> **Work order**:
Start at the top of the records below and copy them exactly to the end.

Items from a data source
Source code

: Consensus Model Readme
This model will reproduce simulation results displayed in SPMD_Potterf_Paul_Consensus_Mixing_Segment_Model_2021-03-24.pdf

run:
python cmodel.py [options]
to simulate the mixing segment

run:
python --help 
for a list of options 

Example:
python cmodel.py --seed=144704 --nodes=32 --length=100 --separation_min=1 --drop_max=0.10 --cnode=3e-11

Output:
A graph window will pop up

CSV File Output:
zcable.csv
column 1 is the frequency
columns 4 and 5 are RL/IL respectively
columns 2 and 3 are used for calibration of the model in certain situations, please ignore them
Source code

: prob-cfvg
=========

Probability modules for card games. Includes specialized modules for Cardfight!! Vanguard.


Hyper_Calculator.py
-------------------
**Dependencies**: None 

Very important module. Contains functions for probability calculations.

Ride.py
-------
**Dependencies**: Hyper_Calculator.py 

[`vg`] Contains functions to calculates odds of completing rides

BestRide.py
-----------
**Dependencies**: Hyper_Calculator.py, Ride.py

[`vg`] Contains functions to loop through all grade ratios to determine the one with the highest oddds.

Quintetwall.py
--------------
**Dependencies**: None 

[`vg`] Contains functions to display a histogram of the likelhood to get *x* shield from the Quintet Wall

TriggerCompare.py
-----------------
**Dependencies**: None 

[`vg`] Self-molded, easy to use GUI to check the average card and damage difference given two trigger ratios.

> **Completed task**:
Source code

: Consensus Model Readme
This model will reproduce simulation results displayed in SPMD_Potterf_Paul_Consensus_Mixing_Segment_Model_2021-03-24.pdf

run:
python cmodel.py [options]
to simulate the mixing segment

run:
python --help 
for a list of options 

Example:
python cmodel.py --seed=144704 --nodes=32 --length=100 --separation_min=1 --drop_max=0.10 --cnode=3e-11

Output:
A graph window will pop up

CSV File Output:
zcable.csv
column 1 is the frequency
columns 4 and 5 are RL/IL respectively
columns 2 and 3 are used for calibration of the model in certain situations, please ignore them
Source code

: prob-cfvg
=========

Probability modules for card games. Includes specialized modules for Cardfight!! Vanguard.


Hyper_Calculator.py
-------------------
**Dependencies**: None 

Very important module. Contains functions for probability calculations.

Ride.py
-------
**Dependencies**: Hyper_Calculator.py 

[`vg`] Contains functions to calculates odds of completing rides

BestRide.py
-----------
**Dependencies**: Hyper_Calculator.py, Ride.py

[`vg`] Contains functions to loop through all grade ratios to determine the one with the highest oddds.

Quintetwall.py
--------------
**Dependencies**: None 

[`vg`] Contains functions to display a histogram of the likelhood to get *x* shield from the Quintet Wall

TriggerCompare.py
-----------------
**Dependencies**: None 

[`vg`] Self-molded, easy to use GUI to check the average card and damage difference given two trigger ratios.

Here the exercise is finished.